La palabra maestro tiene veintitrés acepciones en el Diccionario de la lengua española. Pero en las páginas del inagotable libro de la vida son aún más los significados que se le pueden acuñar a ese precioso término. Desde mis primeros años, empecé a reconocer lo que era un maestro.
Ver a mi papá salir de casa muy temprano, con su maletín color café colgando de una de sus manos, rumbo a cumplir la misión diaria de enseñar fue la imagen primigenia. Recibirlo de vuelta, ya entrada la noche, era para mí la confirmación de que su trabajo estaba hecho… Y eso me llenaba de cierta satisfacción, aunque poco o nada entendiera yo en ese entonces de filosofía o sociología, disciplinas complejas que él con astucia de superhombre lograba explicar a sus estudiantes a través de una infalible estrategia: más allá de la teoría, la esencia de todo está en lo cotidiano.
Aristóteles de Estagira creía en una sola forma de conocer el mundo: desde la experiencia. Por eso lideró caminatas que no tenían otro fin más que estimular al aire libre el ejercicio de la enseñanza y del aprendizaje. Muy seguramente, de forma consciente o quizás intuitiva, así supo mi papá transmitir el conocimiento a miles de seres humanos por más de cinco décadas en diversos entornos académicos. Como también lo hizo por muchos años la maestra que tengo el privilegio de llamar madre. Ella se inició en la docencia desde muy joven. Sus primeras clases las dictó en la década de los setenta en una escuela situada en San José de Oriente, un corregimiento del municipio de La Paz, Cesar. Por allá, en la serranía del Perijá, donde la guerra se asentó un largo tiempo entre las montañas.
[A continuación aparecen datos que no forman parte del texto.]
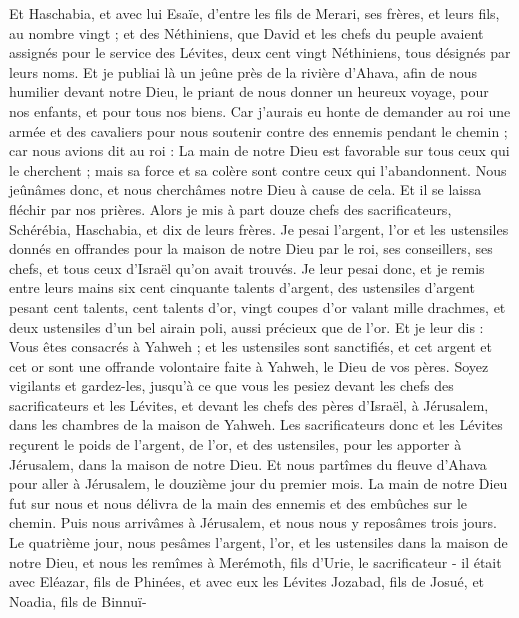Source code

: \begin{multicols}{2}
Et Haschabia, et avec lui Esaïe, d'entre les fils de Merari, ses frères, et leurs fils, au nombre vingt ;
et des Néthiniens, que David et les chefs du peuple avaient assignés pour le service des Lévites, deux cent vingt Néthiniens, tous désignés par leurs noms.
Et je publiai là un jeûne près de la rivière d'Ahava, afin de nous humilier devant notre Dieu, le priant de nous donner un heureux voyage, pour nos enfants, et pour tous nos biens.
Car j'aurais eu honte de demander au roi une armée et des cavaliers pour nous soutenir contre des ennemis pendant le chemin ; car nous avions dit au roi : La main de notre Dieu est favorable sur tous ceux qui le cherchent ; mais sa force et sa colère sont contre ceux qui l'abandonnent.
Nous jeûnâmes donc, et nous cherchâmes notre Dieu à cause de cela. Et il se laissa fléchir par nos prières.
Alors je mis à part douze chefs des sacrificateurs, Schérébia, Haschabia, et dix de leurs frères.
Je pesai l'argent, l'or et les ustensiles donnés en offrandes pour la maison de notre Dieu par le roi, ses conseillers, ses chefs, et tous ceux d'Israël qu'on avait trouvés.
Je leur pesai donc, et je remis entre leurs mains six cent cinquante talents d'argent, des ustensiles d'argent pesant cent talents, cent talents d'or,
vingt coupes d'or valant mille drachmes, et deux ustensiles d’un bel airain poli, aussi précieux que de l'or.
Et je leur dis : Vous êtes consacrés à Yahweh ; et les ustensiles sont sanctifiés, et cet argent et cet or sont une offrande volontaire faite à Yahweh, le Dieu de vos pères.
Soyez vigilants et gardez-les, jusqu'à ce que vous les pesiez devant les chefs des sacrificateurs et les Lévites, et devant les chefs des pères d'Israël, à Jérusalem, dans les chambres de la maison de Yahweh.
Les sacrificateurs donc et les Lévites reçurent le poids de l'argent, de l'or, et des ustensiles, pour les apporter à Jérusalem, dans la maison de notre Dieu.
Et nous partîmes du fleuve d'Ahava pour aller à Jérusalem, le douzième jour du premier mois. La main de notre Dieu fut sur nous et nous délivra de la main des ennemis et des  embûches sur le chemin.
Puis nous arrivâmes à Jérusalem, et nous nous y reposâmes trois jours.
Le quatrième jour, nous pesâmes l'argent, l'or, et les ustensiles dans la maison de notre Dieu, et nous les remîmes à Merémoth, fils d'Urie, le sacrificateur - il était avec Eléazar, fils de Phinées, et avec eux les Lévites Jozabad, fils de Josué, et Noadia, fils de Binnuï-

\end{multicols}
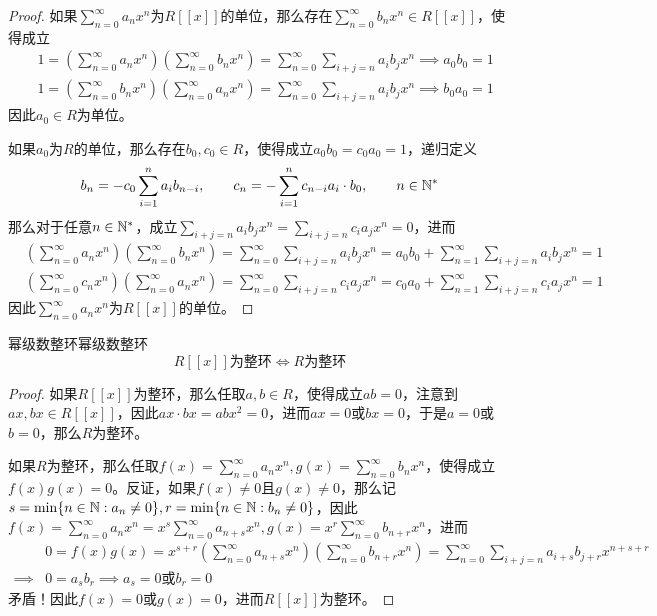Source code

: \begin{proof}
	如果$\displaystyle\sum_{n=0}^{\infty}a_n x^n$为$R[[x]]$的单位，那么存在$\displaystyle\sum_{n=0}^{\infty}b_n x^n\in R[[x]]$，使得成立
	\begin{align*}
		&1=\left( \sum_{n=0}^{\infty}a_n x^n \right)\left( \sum_{n=0}^{\infty}b_n x^n \right)
		=\sum_{n=0}^{\infty}\sum_{i+j=n}a_i b_j x^{n}\implies a_0b_0=1\\
		&1=\left( \sum_{n=0}^{\infty}b_n x^n \right)\left( \sum_{n=0}^{\infty}a_n x^n \right)
		=\sum_{n=0}^{\infty}\sum_{i+j=n}a_i b_j x^{n}\implies b_0a_0=1
	\end{align*}
	因此$a_0\in R$为单位。
	
	如果$a_0$为$R$的单位，那么存在$b_0,c_0\in R$，使得成立$a_0b_0=c_0a_0=1$，递归定义
	$$
	b_{n}=-c_0\sum_{i=1}^{n}a_ib_{n-i},\qquad c_n=-\sum_{i=1}^{n}c_{n-i}a_i\cdot b_0,\qquad n\in\mathbb{N}^*
	$$
	那么对于任意$n\in\mathbb{N}^*$，成立$\displaystyle \sum_{i+j=n}a_i b_j x^{n}=\sum_{i+j=n}c_i a_j x^{n}=0$​，进而
	\begin{align*}
		&\left( \sum_{n=0}^{\infty}a_n x^n \right)\left( \sum_{n=0}^{\infty}b_n x^n \right)
		=\sum_{n=0}^{\infty}\sum_{i+j=n}a_i b_j x^{n}=a_0b_0+\sum_{n=1}^{\infty}\sum_{i+j=n}a_i b_j x^{n}=1\\
		&\left( \sum_{n=0}^{\infty}c_n x^n \right)\left( \sum_{n=0}^{\infty}a_n x^n \right)
		=\sum_{n=0}^{\infty}\sum_{i+j=n}c_i a_j x^{n}=c_0a_0+\sum_{n=1}^{\infty}\sum_{i+j=n}c_i a_j x^{n}=1
	\end{align*}
	因此$\displaystyle\sum_{n=0}^{\infty}a_n x^n$为$R[[x]]$的单位。
\end{proof}

\begin{proposition}{幂级数整环}{幂级数整环}
	$$
	R[[x]]\text{为整环}\iff R\text{为整环}
	$$
\end{proposition}

\begin{proof}
	如果$R[[x]]$为整环，那么任取$a,b\in R$，使得成立$ab=0$，注意到$ax,bx\in R[[x]]$，因此$ax\cdot bx=abx^2=0$，进而$ax=0$或$bx=0$，于是$a=0$或$b=0$，那么$R$为整环。
	
	如果$R$为整环，那么任取$\displaystyle f(x)=\sum_{n=0}^{\infty}a_n x^n,g(x)=\sum_{n=0}^{\infty}b_n x^n$，使得成立$f(x)g(x)=0$。反证，如果$f(x)\ne 0$且$g(x)\ne 0$，那么记$s=\min\{ n\in \mathbb{N}:a_n\ne 0 \},r=\min\{ n\in \mathbb{N}:b_n\ne 0 \}$，因此$\displaystyle f(x)=\sum_{n=0}^{\infty}a_n x^n=x^s\sum_{n=0}^\infty a_{n+s} x^{n},g(x)=x^r\sum_{n=0}^{\infty}b_{n+r} x^n$，进而
	\begin{align*}
		&0=f(x)g(x)=x^{s+r}\left(\sum_{n=0}^\infty a_{n+s} x^{n}\right)\left(\sum_{n=0}^\infty b_{n+r} x^{n}\right)=\sum_{n=0}^{\infty}\sum_{i+j=n}a_{i+s}b_{j+r}x^{n+s+r}\\
		\implies& 0=a_sb_r\implies a_s=0\text{或}b_r=0
	\end{align*}
	矛盾！因此$f(x)=0$或$g(x)=0$，进而$R[[x]]$为整环。
\end{proof}

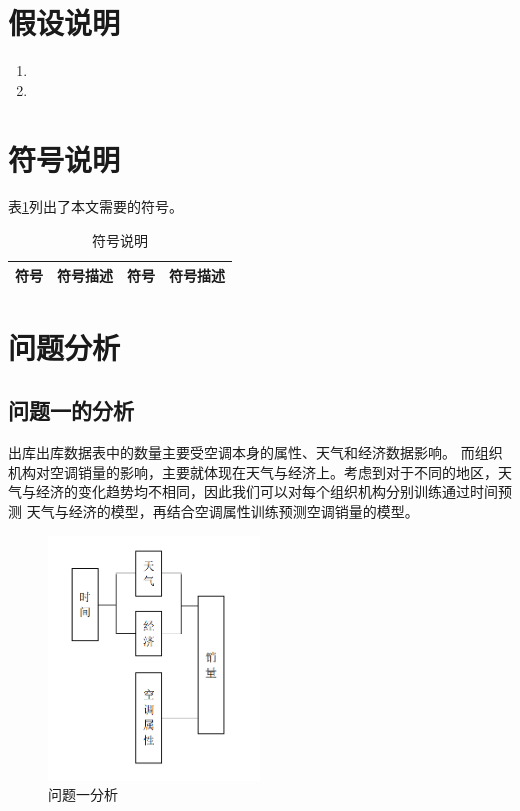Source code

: \documentclass{cumcm}
\begin{document}
\section{假设说明}
\begin{enumerate}
	\item 
	\item 
	
\end{enumerate}
\section{符号说明}
表\ref{table-symbol}列出了本文需要的符号。
\begin{table}[H]
	\centering
	\caption{符号说明} \label{table-symbol}
	\begin{tabular*}{\textwidth}{cc||cc}
		\hline
		符号 & 符号描述 & 符号 & 符号描述 \\
		\hline
		
		\hline
	\end{tabular*}
\end{table}

\section{问题分析}
\subsection{问题一的分析}
出库出库数据表中的数量主要受空调本身的属性、天气和经济数据影响。
而组织机构对空调销量的影响，主要就体现在天气与经济上。考虑到对于不同的地区，天气与经济的变化趋势均不相同，因此我们可以对每个组织机构分别训练通过时间预测
天气与经济的模型，再结合空调属性训练预测空调销量的模型。
\begin{figure}[H]
	\centering
	\includegraphics*[width=0.5\textwidth]{img_backup//q1_flowchart.png}
	\caption{问题一分析}
	\label{fig:q1_flowchart}
\end{figure}
\end{document}
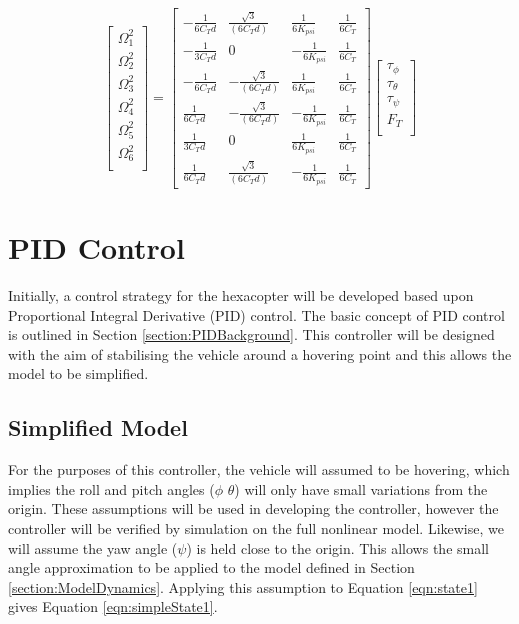 \begin{equation}\label{eqn:propSpeeds2}
\begin{bmatrix}
\Omega^{2}_{1}\\
\Omega^{2}_{2}\\
\Omega^{2}_{3}\\
\Omega^{2}_{4}\\
\Omega^{2}_{5}\\
\Omega^{2}_{6}\\
\end{bmatrix}
=
\begin{bmatrix}
-\frac{1}{6C_{T}d} & \frac{\sqrt{3}}{(6C_{T}d)} &  \frac{1}{6K_{psi}} & \frac{1}{6C_{T}}\\
-\frac{1}{3C_{T}d} & 0 & -\frac{1}{6K_{psi}} & \frac{1}{6C_{T}}\\
-\frac{1}{6C_{T}d} & -\frac{\sqrt{3}}{(6C_{T}d)} & \frac{1}{6K_{psi}} & \frac{1}{6C_{T}}\\
 \frac{1}{6C_{T}d} & -\frac{\sqrt{3}}{(6C_{T}d)} & -\frac{1}{6K_{psi}} & \frac{1}{6C_{T}}\\
 \frac{1}{3C_{T}d} & 0 & \frac{1}{6K_{psi}} & \frac{1}{6C_{T}}\\
 \frac{1}{6C_{T}d} &  \frac{\sqrt{3}}{(6C_{T}d)} & -\frac{1}{6K_{psi}} & \frac{1}{6C_{T}}
\end{bmatrix}
\begin{bmatrix}
\tau_{\phi}\\
\tau_{\theta}\\
\tau_{\psi}\\
F_{T}\\
\end{bmatrix}
\end{equation}

\section{PID Control}
Initially, a control strategy for the hexacopter will be developed based upon Proportional Integral Derivative (PID) control. The basic concept of PID control is outlined in Section \ref{section:PIDBackground}. This controller will be designed with the aim of stabilising the vehicle around a hovering point and this allows the model to be simplified.
\subsection{Simplified Model}\label{section:SimpleModel}
For the purposes of this controller, the vehicle will assumed to be hovering, which implies the roll and pitch angles ($\phi$ $\theta$) will only have small variations from the origin. These assumptions will be used in developing the controller, however the controller will be verified by simulation on the full nonlinear model. Likewise, we will assume the yaw angle ($\psi$) is held close to the origin. This allows the small angle approximation to be applied to the model defined in Section \ref{section:ModelDynamics}. Applying this assumption to Equation \ref{eqn:state1} gives Equation \ref{eqn:simpleState1}.

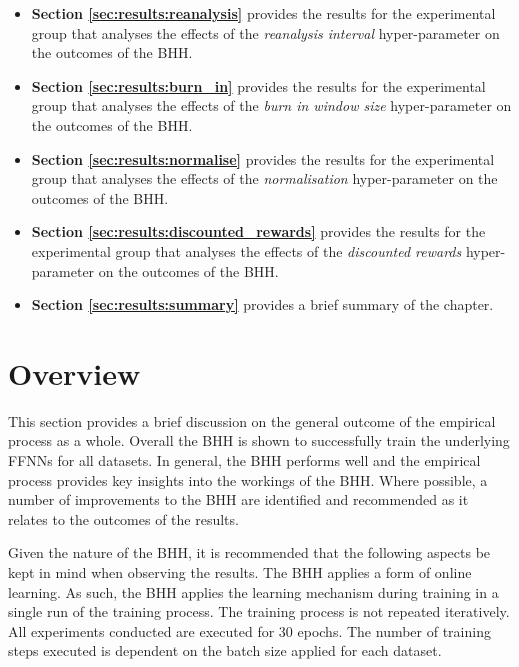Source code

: \begin{itemize}
      \item \textbf{Section \ref{sec:results:reanalysis}} provides the results for the experimental group that analyses the effects of the \textit{reanalysis interval} hyper-parameter on the outcomes of the \acs{BHH}.

      \item \textbf{Section \ref{sec:results:burn_in}} provides the results for the experimental group that analyses the effects of the \textit{burn in window size} hyper-parameter on the outcomes of the \acs{BHH}.

      \item \textbf{Section \ref{sec:results:normalise}} provides the results for the experimental group that analyses the effects of the \textit{normalisation} hyper-parameter on the outcomes of the \acs{BHH}.

      \item \textbf{Section \ref{sec:results:discounted_rewards}} provides the results for the experimental group that analyses the effects of the \textit{discounted rewards} hyper-parameter on the outcomes of the \acs{BHH}.

      \item \textbf{Section \ref{sec:results:summary}} provides a brief summary of the chapter.
\end{itemize}

\section{Overview}\label{sec:results:overview}

This section provides a brief discussion on the general outcome of the empirical process as a whole. Overall the \acs{BHH} is shown to successfully train the underlying \acp{FFNN} for all datasets. In general, the \acs{BHH} performs well and the empirical process provides key insights into the workings of the \acs{BHH}. Where possible, a number of improvements to the \acs{BHH} are identified and recommended as it relates to the outcomes of the results.

Given the nature of the \acs{BHH}, it is recommended that the following aspects be kept in mind when observing the results. The \acs{BHH} applies a form of online learning. As such, the \acs{BHH} applies the learning mechanism during training in a single run of the training process. The training process is not repeated iteratively. All experiments conducted are executed for 30 epochs. The number of training steps executed is dependent on the batch size applied for each dataset.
Mis padres siempre han sido mis maestros de cabecera en el arte de la vida y de la pedagogía, que tienden a ser lo mismo. Como los peripatéticos de Aristóteles, con ellos he deambulado alrededor de múltiples patios. Y todavía aprendo de ellos, que en algún momento de extraña belleza en nuestra historia —ella, en un colegio, y él, en una universidad— fueron mis profesores.
Hoy, tengo la fortuna de ser llamada maestra. Un título que pesa de forma proporcional a la responsabilidad que encara toda persona que reciba semejante calificativo. Porque ser maestro no es simplemente preparar o memorizar una lección para luego entregarla a los alumnos como si fuera un cuerpo inerte. El gran desafío de enseñar no está en el qué, sino en el porqué. ¿Por qué es útil aprender algo? ¿Para qué sirve? ¿Podría esto cambiar mi vida o la de otras personas?... El camino del conocimiento se alimenta más de preguntas que de respuestas.